Rehabilitation of Offenders Committee Chairman Paul Farquharson said yesterday that the committee is working “expeditiously” to review applications of first time, young offenders who are seeking to clear their criminal records.
Farquharson said the group is reviewing applications as well as a backlog of applications that was given to them by Minister of National Security Marvin Dames.
The committee’s function is to review applications of first time and young offenders, who are defined as individuals under the age of 21 at the date of conviction.
The committee will hear applications to all offenses excluding manslaughter, murder, treason, armed robbery, rape and kidnapping.
It can expunge records for offenders convicted of possession of dangerous drugs with intent to supply if the offender was found with a quantity of less than 10 pounds of Indian hemp, two pounds of cocaine or 20 grams of opium morphine and its salts including heroin.
On Sunday, Prime Minister Dr. Hubert Minnis said he supports “expunging the records of Bahamians convicted of possession of small amounts of marijuana”.
When contacted yesterday, Farquharson said, “I think the prime minister is right, in my humble opinion, that persons who have been incarcerated or arrested and have a record for minor amounts of marijuana, those records should be expunged.
“I am in total agreement of that.”
He added, “We hope to deal with [the applications] expeditiously, for some of these matters have been around for 30, 40 years.”
Farquharson, a former commissioner of police, said while the committee has received applications across the board for all types of offenses, the majority of applications have been for “minor matters connected with marijuana”.
“Those applications will be dealt with expeditiously by the committee,” he said.
“There are three reports that we have to get before those matters are expunged.
“One from the prison; one from the police and one from social services.
“We will deal with them on receipt of those reports. We compile the applications and we send them out for reports and then we deal with them and make a recommendation to the minister.
“The minister can either approve them or reject them, under the law.”
The committee was approved by Cabinet this year and was set to commence work in September.
“Well, from where I sit, I think it was about three or four days after the committee [was established], I had a number of persons who personally called me,” Farquharson said.
“I don’t know how they got my number but they did, and most of those persons who called me were charged for [m]inor matters connected with marijuana.

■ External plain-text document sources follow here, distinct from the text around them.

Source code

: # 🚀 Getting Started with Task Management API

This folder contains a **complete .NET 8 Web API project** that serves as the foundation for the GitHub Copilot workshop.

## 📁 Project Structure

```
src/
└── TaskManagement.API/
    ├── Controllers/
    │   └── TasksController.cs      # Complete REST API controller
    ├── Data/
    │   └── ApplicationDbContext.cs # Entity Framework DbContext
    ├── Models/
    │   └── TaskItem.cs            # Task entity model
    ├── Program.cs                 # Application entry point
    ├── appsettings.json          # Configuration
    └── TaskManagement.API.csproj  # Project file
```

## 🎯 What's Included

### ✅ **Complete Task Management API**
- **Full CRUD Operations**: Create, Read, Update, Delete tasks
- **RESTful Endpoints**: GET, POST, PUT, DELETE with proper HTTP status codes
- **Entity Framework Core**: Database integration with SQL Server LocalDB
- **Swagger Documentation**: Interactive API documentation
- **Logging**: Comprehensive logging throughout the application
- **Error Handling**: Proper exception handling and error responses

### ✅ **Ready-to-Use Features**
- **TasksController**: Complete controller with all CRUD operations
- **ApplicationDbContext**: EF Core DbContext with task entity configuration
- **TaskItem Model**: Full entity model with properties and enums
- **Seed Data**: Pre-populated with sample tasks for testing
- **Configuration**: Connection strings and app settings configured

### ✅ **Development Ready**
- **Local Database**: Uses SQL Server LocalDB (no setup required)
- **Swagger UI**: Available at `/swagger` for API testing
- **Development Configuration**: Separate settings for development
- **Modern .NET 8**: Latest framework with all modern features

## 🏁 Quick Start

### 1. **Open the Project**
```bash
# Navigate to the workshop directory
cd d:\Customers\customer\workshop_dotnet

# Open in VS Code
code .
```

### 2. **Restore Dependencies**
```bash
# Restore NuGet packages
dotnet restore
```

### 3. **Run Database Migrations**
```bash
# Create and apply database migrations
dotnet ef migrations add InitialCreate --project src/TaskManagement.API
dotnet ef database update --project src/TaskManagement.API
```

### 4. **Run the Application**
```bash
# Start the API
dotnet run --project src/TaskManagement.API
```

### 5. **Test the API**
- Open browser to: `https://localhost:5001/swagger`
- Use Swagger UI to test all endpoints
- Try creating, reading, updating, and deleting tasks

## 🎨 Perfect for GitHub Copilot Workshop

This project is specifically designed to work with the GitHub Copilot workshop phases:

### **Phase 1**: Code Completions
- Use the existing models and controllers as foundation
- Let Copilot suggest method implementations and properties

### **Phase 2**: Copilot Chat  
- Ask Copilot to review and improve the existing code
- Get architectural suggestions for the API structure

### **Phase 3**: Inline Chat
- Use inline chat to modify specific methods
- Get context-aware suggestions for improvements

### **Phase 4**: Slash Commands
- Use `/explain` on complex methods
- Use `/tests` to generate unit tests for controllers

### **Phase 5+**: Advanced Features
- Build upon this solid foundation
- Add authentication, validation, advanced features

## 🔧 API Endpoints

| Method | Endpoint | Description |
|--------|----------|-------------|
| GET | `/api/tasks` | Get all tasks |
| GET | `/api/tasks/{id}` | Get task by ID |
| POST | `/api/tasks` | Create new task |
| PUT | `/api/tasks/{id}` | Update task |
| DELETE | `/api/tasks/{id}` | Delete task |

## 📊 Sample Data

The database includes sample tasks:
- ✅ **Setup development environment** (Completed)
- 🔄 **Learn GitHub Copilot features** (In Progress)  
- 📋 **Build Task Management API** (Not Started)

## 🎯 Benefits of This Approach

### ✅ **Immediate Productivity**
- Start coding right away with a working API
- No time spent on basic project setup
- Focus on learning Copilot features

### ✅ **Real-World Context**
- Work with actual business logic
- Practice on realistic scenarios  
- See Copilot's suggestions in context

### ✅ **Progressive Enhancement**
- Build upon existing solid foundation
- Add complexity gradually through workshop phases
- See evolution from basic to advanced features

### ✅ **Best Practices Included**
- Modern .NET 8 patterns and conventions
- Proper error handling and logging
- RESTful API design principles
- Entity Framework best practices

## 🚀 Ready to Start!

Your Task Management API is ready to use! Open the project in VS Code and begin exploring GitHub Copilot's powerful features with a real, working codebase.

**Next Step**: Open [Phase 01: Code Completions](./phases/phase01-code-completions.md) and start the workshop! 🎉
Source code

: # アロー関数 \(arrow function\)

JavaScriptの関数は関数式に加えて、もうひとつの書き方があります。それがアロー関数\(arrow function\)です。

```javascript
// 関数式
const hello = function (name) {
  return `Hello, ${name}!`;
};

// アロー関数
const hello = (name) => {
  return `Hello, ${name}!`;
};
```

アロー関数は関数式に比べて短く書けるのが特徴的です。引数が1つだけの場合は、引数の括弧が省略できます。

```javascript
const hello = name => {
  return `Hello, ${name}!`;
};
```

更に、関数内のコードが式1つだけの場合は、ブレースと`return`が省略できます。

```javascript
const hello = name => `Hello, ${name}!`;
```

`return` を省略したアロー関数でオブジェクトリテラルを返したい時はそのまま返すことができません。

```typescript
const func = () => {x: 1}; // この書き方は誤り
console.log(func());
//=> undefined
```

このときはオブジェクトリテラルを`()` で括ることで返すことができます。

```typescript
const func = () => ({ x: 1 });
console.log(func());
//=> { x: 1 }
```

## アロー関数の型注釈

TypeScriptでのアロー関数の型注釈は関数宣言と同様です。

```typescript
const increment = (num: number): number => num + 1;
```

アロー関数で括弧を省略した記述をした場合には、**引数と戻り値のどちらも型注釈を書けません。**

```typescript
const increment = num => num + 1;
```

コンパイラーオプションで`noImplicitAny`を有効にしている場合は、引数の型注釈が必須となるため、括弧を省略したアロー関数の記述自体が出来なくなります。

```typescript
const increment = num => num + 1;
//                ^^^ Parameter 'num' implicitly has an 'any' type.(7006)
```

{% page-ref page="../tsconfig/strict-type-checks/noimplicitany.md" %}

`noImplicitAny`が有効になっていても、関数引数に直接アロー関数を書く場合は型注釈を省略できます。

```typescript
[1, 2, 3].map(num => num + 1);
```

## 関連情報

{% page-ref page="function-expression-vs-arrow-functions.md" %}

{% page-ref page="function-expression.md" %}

“But remember now, this amendment act deals with all offenses – first time offenses and young people. That is what the law says and that is the guideline for the committee.”
When asked how many applications were in the backlog, Farquharson could not give an amount.
The Rehabilitation of Offenders (Amendment) Act, 2015 was gazetted on November 24, 2015. According to the legislation, after five years, first time offenders and young offenders are able to apply for the removal of their criminal records.
The Bahamas National Commission on Marijuana is expected to submit its preliminary report to the government at the end of the month.
Co-Chair Quinn McCartney has suggested that the commission will likely follow the lead of other Caribbean countries on the issue of decriminalizing marijuana, noting that there won’t be “any great surprises”.